Nach Minsk-2 ist vor Minsk-1
Klaus Joachim Herrmann über eine missratene Vertragserfüllung
Alle Welt hatte auf Minsk-2 zur Lösung der ukrainischen Krise gehofft und gesetzt. Es war ja hart genug verhandelt worden und auch nichts anderes da. Doch wie der Waffenstillstand, so missrät auch die Erfüllung des politischen Teils der Abmachungen gründlich. Diese Konfrontation kommt nicht aus Moskau, sondern von der ukrainischen Zentralmacht und den Separatisten in der Ostukraine.
Kiew liefert mit präsidialer Schubkraft einen Entwurf der Verfassungsreform, der mit Abmachungen über eine gewisse Selbstständigkeit der Donbass-Republiken - ausdrücklich »kompromisslos« - nichts zu tun hat.
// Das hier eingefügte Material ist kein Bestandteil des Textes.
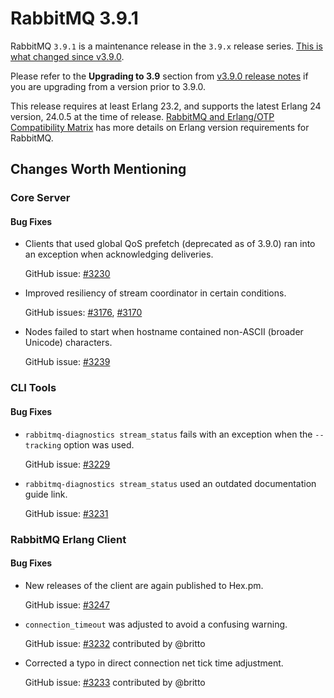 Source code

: # RabbitMQ 3.9.1

RabbitMQ `3.9.1` is a maintenance release in the `3.9.x` release series. [This is what changed since v3.9.0](https://github.com/rabbitmq/rabbitmq-server/compare/v3.9.0...v3.9.1).

Please refer to the **Upgrading to 3.9** section from [v3.9.0 release notes](https://github.com/rabbitmq/rabbitmq-server/releases/tag/v3.9.0) if you are upgrading from a version prior to 3.9.0.

This release requires at least Erlang 23.2, and supports the latest Erlang 24 version, 24.0.5 at the time of release. [RabbitMQ and Erlang/OTP Compatibility Matrix](https://www.rabbitmq.com/which-erlang.html) has more details on Erlang version requirements for RabbitMQ.



## Changes Worth Mentioning


### Core Server

#### Bug Fixes

 * Clients that used global QoS prefetch (deprecated as of 3.9.0) ran into an exception when acknowledging deliveries.

   GitHub issue: [#3230](https://github.com/rabbitmq/rabbitmq-server/pull/3230)

 * Improved resiliency of stream coordinator in certain conditions.

   GitHub issues: [#3176](https://github.com/rabbitmq/rabbitmq-server/pull/3176), [#3170](https://github.com/rabbitmq/rabbitmq-server/pull/3170)

 * Nodes failed to start when hostname contained non-ASCII (broader Unicode) characters.

   GitHub issue: [#3239](https://github.com/rabbitmq/rabbitmq-server/pull/3239)


### CLI Tools

#### Bug Fixes

 * `rabbitmq-diagnostics stream_status` fails with an exception when the `--tracking` option was used.

   GitHub issue: [#3229](https://github.com/rabbitmq/rabbitmq-server/pull/3229)

 * `rabbitmq-diagnostics stream_status` used an outdated documentation guide link.

   GitHub issue: [#3231](https://github.com/rabbitmq/rabbitmq-server/pull/3231)


### RabbitMQ Erlang Client

#### Bug Fixes

 * New releases of the client are again published to Hex.pm.

   GitHub issue: [#3247](https://github.com/rabbitmq/rabbitmq-server/pull/3247)

 * `connection_timeout` was adjusted to avoid a confusing warning.

   GitHub issue: [#3232](https://github.com/rabbitmq/rabbitmq-server/pull/3232) contributed by @britto

 * Corrected a typo in direct connection net tick time adjustment.

   GitHub issue: [#3233](https://github.com/rabbitmq/rabbitmq-server/pull/3233) contributed by @britto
Es wird nur vage die »Möglichkeit eines spezifischen Modus der Selbstverwaltung« eingeräumt. Solcherlei inhaltliche und zeitliche Unbestimmtheit kontert die Donezker Führung mit der Ankündigung, eine Sonder-Selbstverwaltung und örtliche Wahlen am 18. Oktober nach Kiewer Regeln vorzubereiten. Was hier von beiden unter Berufung auf Minsk-2 geboten wird, trifft auf die heftige Gegenwehr des jeweils anderen.
Die Schuldigen wurden von beiden Seiten beim Widerpart ausgemacht. In gewohnter Schärfe fordert der ukrainische Präsident vom Westen die Bestrafung Russlands für alles. Es gibt offenbar keinen Frieden, denn er ist nicht gewollt. Nach Minsk-2 ist immer noch vor Minsk-1.